自転車でアメリカ西海岸縦断の旅
ツール・ド・西海岸 第16ステージ
クレセント・シティ(Crescent City)〜 ゴールドビーチ(Gold Beach)
89km
まずは映像をどうぞ。
目次
ファーストクラスの世界一周航空券
昔、本田晃一さんの講演会で、こんな話を聞いた。
本田さんは新婚旅行で世界一周の旅をしようとして、調べていると、「世界一周航空券」があることを知った。エコノミークラスなら30万円台、ファーストクラスでも95万円から買える。
「世界一周する」という目的だけを考えれば、エコノミークラスでもよかったかもしれないが、彼はあえてファーストクラスの航空券を買った。
すると何が起こったか。ファーストクラスに乗っている人たちというのは、世界的な実業家であったり、とんでもないお金持ちの人たちであることが多い。というのも、たとえば東京からパリの往復で普通にファーストクラスに乗ったら、250万円するからだ。

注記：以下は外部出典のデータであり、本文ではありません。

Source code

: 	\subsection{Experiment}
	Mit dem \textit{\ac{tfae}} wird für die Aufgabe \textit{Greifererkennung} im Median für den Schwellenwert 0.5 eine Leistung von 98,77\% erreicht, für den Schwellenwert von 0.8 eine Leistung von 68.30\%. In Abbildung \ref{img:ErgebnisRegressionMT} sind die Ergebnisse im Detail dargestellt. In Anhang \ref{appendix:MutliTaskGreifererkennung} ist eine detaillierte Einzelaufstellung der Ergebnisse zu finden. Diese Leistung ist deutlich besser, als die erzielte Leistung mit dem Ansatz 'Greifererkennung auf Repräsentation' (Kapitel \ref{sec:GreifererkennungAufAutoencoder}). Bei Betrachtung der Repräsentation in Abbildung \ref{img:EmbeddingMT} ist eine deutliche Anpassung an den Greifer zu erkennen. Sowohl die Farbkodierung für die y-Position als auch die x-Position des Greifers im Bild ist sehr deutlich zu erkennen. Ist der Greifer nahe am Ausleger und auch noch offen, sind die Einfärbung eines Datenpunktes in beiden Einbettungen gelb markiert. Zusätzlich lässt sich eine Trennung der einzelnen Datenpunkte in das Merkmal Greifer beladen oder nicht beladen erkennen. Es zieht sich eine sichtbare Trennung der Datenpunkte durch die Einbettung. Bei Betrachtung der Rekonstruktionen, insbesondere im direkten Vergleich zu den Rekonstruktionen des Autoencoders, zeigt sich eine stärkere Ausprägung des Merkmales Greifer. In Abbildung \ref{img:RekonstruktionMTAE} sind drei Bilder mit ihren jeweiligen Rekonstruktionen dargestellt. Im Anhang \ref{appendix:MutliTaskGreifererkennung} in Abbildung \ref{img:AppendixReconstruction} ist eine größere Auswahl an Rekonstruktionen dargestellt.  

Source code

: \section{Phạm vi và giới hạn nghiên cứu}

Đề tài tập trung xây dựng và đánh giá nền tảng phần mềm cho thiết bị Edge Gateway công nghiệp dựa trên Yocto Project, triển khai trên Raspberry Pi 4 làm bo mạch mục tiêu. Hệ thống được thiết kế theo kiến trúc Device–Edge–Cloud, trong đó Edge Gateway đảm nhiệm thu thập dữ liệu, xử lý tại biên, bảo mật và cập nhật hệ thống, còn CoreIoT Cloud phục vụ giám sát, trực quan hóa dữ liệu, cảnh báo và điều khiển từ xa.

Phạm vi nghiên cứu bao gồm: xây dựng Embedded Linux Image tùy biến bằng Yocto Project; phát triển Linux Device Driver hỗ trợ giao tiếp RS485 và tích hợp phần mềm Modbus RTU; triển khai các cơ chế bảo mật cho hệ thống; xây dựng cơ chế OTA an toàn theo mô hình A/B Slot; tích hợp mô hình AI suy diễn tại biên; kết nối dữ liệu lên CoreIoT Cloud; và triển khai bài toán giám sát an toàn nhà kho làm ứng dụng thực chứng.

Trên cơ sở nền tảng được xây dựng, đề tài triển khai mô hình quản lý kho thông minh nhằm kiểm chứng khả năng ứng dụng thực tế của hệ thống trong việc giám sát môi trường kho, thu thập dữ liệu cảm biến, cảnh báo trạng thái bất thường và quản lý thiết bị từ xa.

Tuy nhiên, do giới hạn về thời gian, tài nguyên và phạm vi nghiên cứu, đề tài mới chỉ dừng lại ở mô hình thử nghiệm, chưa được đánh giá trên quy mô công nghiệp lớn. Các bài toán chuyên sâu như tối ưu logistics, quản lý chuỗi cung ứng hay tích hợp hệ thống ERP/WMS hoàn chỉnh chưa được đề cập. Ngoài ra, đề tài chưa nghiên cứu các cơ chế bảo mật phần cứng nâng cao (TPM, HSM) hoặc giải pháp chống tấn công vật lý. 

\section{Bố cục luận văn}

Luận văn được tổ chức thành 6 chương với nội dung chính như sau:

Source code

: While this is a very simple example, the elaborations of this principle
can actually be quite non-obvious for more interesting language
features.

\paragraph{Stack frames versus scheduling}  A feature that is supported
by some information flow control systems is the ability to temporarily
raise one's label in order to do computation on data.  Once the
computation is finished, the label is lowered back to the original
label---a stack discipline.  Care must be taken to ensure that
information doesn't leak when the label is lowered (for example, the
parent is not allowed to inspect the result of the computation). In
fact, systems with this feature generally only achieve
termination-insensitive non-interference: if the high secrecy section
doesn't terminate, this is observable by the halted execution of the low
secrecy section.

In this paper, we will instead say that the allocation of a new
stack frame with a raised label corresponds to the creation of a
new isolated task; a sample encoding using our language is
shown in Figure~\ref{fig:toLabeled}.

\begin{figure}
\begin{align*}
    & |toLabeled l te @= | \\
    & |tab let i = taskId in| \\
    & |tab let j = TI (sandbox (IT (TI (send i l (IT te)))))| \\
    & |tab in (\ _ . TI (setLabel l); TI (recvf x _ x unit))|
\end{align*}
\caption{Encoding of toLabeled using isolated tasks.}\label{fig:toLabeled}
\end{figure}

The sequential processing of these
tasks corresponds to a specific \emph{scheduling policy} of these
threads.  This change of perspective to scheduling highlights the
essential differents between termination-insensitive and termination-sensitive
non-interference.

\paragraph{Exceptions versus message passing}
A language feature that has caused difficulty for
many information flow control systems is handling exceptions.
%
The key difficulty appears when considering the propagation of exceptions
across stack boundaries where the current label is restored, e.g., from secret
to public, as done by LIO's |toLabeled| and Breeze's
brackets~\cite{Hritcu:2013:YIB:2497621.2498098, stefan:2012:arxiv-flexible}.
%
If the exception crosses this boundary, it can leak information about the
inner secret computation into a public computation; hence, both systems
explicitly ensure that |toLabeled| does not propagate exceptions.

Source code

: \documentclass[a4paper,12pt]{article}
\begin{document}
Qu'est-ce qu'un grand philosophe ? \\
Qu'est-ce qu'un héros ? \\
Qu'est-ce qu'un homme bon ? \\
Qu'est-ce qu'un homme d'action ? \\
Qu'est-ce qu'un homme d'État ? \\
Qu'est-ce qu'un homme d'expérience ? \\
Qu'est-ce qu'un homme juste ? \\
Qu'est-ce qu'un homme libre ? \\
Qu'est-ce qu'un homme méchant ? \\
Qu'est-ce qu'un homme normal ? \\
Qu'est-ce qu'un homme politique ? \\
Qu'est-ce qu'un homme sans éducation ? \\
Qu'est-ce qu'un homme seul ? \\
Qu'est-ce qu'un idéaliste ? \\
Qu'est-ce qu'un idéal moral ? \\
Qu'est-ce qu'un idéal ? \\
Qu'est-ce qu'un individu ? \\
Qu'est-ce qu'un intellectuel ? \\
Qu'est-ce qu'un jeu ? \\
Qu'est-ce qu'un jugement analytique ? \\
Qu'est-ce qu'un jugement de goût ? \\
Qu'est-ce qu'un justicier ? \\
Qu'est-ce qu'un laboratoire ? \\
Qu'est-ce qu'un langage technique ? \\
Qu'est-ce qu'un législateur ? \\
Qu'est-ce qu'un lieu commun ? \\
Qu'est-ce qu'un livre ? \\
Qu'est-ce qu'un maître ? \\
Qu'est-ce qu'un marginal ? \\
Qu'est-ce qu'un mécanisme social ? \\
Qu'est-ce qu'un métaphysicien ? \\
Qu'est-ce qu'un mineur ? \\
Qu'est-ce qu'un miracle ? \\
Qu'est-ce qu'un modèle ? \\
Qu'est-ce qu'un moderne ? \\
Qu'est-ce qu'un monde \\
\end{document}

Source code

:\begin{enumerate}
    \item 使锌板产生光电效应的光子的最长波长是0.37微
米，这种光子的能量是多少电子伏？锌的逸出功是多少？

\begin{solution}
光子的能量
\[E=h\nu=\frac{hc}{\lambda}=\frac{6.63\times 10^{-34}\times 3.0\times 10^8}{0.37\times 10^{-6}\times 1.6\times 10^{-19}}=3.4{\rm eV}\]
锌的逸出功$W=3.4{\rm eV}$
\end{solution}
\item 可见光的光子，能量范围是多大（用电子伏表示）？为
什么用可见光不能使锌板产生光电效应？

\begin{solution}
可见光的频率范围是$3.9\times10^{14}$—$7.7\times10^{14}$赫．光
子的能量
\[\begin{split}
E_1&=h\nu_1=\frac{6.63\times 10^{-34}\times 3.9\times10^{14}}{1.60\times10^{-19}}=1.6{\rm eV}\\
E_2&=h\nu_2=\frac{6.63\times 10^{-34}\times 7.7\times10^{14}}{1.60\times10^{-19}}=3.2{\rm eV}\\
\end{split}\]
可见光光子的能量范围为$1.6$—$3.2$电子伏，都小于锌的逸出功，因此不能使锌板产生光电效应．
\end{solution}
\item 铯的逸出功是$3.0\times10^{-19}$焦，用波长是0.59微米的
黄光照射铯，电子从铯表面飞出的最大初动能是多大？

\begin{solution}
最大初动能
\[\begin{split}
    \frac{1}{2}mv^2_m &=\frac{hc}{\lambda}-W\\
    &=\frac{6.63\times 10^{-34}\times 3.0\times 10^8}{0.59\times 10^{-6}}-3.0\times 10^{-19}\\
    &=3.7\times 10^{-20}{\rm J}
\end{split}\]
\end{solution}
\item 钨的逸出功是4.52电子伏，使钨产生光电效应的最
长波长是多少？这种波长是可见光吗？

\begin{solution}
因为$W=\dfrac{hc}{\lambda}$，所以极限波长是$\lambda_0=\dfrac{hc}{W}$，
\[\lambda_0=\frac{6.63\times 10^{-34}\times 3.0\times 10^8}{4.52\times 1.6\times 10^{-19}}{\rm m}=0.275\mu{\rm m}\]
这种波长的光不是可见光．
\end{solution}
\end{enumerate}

そんなお金持ちの人たちから若い本田さんは珍しがられて、話をするうちに何人かと仲良くなった。そして家に招かれたりして、お金では買えない経験をしたのだという。「金額以上の価値があった」という話だった。
バスキアの絵画
「ZOZOTOWN」を運営するスタートトゥデイの前澤友作さんは、現代アートの蒐集家として有名だが、彼が昨年、バスキアの絵画を62億円で落札して世界的なニュースになった。
「このバスキア落札以降、世界中のアートギャラリー、美術館、著名アートコレクター、アーティストなどなど、今までお会いすることすらできなかった方々からのコンタクトがやみません。
パーティーのお誘いから、優先的な新作の情報提供、共同プロジェクトの提案や、展覧会への作品貸し出し依頼。とにかくあっという間にアート界の重要人物として認識され、世界のTOP100アートコレクターにも先日選出されたばかりです。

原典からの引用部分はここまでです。